"""

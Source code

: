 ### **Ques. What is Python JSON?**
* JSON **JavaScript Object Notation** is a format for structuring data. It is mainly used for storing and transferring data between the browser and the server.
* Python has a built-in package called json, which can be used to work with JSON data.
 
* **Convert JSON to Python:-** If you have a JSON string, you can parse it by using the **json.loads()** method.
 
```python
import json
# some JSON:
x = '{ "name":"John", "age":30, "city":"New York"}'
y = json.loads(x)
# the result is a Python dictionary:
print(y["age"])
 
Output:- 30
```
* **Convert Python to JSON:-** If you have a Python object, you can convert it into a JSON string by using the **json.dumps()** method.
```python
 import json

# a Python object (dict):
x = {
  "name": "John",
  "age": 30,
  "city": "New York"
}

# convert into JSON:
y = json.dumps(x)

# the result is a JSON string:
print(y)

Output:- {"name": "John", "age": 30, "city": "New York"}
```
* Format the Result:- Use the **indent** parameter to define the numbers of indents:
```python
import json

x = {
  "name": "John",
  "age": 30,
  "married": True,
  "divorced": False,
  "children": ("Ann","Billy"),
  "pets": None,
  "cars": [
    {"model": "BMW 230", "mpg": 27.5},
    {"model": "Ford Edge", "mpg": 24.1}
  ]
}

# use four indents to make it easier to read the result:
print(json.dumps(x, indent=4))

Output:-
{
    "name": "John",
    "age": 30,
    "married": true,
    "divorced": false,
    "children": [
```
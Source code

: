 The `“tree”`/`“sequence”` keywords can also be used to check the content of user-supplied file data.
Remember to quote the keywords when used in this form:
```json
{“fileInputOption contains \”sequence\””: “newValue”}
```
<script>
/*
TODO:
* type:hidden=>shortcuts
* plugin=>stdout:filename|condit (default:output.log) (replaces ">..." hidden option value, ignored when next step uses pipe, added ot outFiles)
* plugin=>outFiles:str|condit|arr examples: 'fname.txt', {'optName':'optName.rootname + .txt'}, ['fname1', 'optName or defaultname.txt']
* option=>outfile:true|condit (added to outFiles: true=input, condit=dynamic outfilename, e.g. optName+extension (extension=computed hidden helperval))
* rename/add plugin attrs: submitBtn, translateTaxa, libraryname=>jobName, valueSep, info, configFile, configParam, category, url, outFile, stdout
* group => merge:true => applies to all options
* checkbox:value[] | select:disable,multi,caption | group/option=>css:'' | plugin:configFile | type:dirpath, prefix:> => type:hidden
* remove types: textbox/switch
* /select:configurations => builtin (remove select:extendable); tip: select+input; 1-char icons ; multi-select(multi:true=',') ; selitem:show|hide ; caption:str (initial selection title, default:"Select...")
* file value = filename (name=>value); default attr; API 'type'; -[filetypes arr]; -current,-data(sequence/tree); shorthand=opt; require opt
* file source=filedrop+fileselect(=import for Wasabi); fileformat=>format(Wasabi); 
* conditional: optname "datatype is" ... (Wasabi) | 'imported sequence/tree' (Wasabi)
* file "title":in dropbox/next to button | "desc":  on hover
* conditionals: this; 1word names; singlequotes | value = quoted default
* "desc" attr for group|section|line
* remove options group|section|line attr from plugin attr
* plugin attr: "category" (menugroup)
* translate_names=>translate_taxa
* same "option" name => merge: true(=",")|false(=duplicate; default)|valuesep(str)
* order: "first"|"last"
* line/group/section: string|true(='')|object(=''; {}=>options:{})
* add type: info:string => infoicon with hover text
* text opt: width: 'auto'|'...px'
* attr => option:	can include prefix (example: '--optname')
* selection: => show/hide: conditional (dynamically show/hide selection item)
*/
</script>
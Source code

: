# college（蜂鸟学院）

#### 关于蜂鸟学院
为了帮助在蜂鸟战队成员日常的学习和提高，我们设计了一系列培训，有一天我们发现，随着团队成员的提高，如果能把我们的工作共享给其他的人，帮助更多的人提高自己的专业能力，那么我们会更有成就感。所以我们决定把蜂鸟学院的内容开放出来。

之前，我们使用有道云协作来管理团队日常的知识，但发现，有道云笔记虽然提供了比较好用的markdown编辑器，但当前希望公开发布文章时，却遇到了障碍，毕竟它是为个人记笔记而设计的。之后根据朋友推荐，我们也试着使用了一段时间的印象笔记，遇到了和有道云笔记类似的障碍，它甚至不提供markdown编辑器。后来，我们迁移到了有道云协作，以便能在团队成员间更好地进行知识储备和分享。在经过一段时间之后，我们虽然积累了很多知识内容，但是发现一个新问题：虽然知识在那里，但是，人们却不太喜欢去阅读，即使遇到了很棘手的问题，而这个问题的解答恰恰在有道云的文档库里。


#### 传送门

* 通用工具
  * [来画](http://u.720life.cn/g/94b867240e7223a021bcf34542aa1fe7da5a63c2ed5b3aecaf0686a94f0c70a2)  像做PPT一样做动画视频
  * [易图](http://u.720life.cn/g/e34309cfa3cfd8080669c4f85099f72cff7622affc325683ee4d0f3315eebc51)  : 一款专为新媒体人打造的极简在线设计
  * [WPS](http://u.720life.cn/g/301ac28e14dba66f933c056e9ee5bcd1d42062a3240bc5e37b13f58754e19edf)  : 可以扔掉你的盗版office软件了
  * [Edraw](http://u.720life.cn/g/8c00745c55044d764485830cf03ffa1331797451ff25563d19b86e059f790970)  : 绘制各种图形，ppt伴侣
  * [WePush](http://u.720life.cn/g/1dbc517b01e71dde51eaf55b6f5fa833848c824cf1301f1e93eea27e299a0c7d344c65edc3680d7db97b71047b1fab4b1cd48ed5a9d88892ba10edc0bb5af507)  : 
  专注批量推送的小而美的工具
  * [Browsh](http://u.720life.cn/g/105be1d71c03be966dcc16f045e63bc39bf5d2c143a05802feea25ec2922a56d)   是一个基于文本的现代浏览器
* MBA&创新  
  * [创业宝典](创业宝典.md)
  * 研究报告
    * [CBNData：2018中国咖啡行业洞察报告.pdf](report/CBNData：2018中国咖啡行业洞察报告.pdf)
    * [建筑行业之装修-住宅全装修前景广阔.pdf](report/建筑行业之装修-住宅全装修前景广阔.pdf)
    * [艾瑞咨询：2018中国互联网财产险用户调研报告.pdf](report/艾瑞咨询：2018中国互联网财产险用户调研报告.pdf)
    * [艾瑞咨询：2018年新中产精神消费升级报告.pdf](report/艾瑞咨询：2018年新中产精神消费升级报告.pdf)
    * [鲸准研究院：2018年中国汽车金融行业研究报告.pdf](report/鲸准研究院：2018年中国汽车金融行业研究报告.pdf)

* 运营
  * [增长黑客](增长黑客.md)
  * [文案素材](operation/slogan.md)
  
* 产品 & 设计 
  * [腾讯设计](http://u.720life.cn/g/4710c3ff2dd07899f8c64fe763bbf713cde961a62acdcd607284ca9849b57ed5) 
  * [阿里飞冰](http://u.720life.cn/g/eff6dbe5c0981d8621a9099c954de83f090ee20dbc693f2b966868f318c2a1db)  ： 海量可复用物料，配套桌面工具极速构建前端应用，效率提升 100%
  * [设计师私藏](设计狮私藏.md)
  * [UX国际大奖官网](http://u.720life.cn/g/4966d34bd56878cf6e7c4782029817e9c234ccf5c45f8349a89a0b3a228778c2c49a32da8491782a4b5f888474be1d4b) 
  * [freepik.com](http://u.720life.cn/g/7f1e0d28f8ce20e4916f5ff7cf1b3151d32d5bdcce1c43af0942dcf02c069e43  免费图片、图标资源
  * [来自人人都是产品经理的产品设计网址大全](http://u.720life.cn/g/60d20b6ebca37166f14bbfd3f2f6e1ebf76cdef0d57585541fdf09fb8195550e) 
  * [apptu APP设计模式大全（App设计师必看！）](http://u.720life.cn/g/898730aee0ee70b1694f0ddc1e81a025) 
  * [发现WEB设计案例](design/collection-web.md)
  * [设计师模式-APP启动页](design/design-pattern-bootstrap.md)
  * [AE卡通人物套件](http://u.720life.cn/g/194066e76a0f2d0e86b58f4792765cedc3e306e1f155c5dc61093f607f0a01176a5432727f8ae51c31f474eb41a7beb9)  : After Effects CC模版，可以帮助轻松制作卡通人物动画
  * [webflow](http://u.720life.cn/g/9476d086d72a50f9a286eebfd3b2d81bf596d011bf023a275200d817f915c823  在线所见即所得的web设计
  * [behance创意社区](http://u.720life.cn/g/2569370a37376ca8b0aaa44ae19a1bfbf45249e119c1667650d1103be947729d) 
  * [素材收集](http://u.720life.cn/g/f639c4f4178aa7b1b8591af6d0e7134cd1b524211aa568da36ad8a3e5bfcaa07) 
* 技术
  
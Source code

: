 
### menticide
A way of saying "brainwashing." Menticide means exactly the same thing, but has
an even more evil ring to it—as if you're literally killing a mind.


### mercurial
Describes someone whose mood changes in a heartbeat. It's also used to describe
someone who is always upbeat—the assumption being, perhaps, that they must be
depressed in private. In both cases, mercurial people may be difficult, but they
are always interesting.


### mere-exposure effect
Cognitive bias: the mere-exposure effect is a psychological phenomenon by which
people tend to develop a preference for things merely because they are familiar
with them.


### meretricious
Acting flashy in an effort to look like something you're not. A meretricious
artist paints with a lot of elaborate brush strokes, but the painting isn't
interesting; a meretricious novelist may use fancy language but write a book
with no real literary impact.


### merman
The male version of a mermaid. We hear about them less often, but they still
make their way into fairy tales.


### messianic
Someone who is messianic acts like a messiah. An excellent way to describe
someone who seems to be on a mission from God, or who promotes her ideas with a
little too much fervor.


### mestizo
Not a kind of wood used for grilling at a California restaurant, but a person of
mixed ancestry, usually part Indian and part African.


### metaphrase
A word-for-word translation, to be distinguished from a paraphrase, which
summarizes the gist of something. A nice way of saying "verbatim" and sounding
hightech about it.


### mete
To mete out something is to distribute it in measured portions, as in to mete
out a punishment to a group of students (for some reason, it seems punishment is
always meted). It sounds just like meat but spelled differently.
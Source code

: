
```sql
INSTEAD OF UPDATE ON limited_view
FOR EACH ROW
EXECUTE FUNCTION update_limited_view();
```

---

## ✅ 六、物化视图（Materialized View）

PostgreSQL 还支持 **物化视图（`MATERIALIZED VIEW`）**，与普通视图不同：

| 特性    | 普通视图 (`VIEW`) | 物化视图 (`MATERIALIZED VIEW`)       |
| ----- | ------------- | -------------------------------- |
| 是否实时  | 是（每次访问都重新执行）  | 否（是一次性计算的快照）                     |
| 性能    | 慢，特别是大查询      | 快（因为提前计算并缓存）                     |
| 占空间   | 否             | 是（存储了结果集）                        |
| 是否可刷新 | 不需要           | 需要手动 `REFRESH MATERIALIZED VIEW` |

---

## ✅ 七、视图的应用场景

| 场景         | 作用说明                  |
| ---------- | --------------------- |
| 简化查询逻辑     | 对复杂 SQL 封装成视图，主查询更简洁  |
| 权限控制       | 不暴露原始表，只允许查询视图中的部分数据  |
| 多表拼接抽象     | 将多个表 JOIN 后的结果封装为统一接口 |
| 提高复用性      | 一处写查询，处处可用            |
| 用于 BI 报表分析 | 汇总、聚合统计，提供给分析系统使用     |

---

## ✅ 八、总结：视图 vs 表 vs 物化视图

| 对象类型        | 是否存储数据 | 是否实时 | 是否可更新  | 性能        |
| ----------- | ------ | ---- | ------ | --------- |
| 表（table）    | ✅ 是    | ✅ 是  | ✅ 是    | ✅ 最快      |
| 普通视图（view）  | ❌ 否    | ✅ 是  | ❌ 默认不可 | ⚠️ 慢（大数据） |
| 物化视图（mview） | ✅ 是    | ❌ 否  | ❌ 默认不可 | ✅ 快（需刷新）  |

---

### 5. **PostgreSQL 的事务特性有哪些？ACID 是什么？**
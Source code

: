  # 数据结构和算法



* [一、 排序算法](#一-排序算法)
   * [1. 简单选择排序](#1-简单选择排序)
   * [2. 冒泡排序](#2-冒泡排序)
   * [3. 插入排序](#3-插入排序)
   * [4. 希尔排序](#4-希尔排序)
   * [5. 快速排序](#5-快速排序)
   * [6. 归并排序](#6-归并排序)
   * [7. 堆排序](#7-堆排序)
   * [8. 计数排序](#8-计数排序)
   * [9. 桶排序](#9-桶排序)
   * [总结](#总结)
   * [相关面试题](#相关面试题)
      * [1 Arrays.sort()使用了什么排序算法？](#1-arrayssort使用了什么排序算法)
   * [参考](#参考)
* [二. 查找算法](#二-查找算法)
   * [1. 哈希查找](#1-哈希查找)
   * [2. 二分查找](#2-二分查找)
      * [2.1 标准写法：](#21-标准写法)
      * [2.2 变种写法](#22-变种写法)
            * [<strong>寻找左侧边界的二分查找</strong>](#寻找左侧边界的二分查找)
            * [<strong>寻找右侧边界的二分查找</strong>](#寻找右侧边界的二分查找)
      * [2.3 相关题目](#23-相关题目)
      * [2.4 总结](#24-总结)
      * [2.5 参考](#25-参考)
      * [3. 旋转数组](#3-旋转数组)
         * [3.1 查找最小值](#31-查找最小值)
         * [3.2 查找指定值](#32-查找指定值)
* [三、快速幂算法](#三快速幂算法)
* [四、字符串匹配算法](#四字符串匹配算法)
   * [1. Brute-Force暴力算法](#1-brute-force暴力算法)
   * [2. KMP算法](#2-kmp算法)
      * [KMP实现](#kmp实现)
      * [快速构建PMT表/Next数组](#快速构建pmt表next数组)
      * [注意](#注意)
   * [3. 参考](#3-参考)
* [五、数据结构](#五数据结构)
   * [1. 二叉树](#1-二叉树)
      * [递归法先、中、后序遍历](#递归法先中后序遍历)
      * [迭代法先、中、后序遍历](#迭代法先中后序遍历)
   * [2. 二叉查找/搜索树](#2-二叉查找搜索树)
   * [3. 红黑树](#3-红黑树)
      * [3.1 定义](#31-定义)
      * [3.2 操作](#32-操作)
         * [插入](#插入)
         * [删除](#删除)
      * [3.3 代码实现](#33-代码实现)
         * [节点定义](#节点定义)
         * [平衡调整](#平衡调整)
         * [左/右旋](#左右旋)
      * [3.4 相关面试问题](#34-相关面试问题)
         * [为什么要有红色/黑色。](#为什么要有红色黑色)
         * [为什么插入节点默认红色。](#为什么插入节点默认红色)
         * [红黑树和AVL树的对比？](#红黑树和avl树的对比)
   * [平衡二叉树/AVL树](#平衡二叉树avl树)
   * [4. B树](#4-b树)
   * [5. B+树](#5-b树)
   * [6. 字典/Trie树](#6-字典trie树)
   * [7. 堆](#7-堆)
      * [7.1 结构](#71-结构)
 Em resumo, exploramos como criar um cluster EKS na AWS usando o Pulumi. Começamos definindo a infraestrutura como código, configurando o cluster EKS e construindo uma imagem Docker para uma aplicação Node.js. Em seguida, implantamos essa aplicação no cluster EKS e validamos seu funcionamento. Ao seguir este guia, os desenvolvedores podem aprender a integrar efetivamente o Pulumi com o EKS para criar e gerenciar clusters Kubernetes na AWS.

"""

> [What this task involves]
Of all the entries above, output exactly the lines between the one holding "value = quoted default" and the one holding "prefix (example: '--optname')", inclusive.

> [Expected answer]
* conditionals: this; 1word names; singlequotes | value = quoted default
* "desc" attr for group|section|line
* remove options group|section|line attr from plugin attr
* plugin attr: "category" (menugroup)
* translate_names=>translate_taxa
* same "option" name => merge: true(=",")|false(=duplicate; default)|valuesep(str)
* order: "first"|"last"
* line/group/section: string|true(='')|object(=''; {}=>options:{})
* add type: info:string => infoicon with hover text
* text opt: width: 'auto'|'...px'
* attr => option:	can include prefix (example: '--optname')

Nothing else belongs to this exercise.